> _PROBLEM TO SOLVE_
Take the line with "To start the" and every line after it in the data. Transcribe them exactly, through the last.

> _DATA FOR THIS EXERCISE_
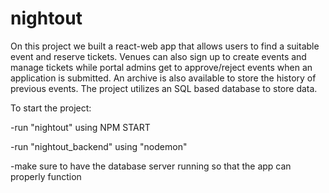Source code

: # nightout
On this project we built a react-web app that allows users to find a suitable event and reserve tickets. Venues can also sign up to create events and manage tickets while portal admins get to approve/reject events when an application is submitted. An archive is also available to store the history of previous events. The project utilizes an SQL based database to store data.

To start the project:

-run "nightout" using NPM START

-run "nightout_backend" using "nodemon"

-make sure to have the database server running so that the app can properly function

> _RESPONSE_
To start the project:

-run "nightout" using NPM START

-run "nightout_backend" using "nodemon"

-make sure to have the database server running so that the app can properly function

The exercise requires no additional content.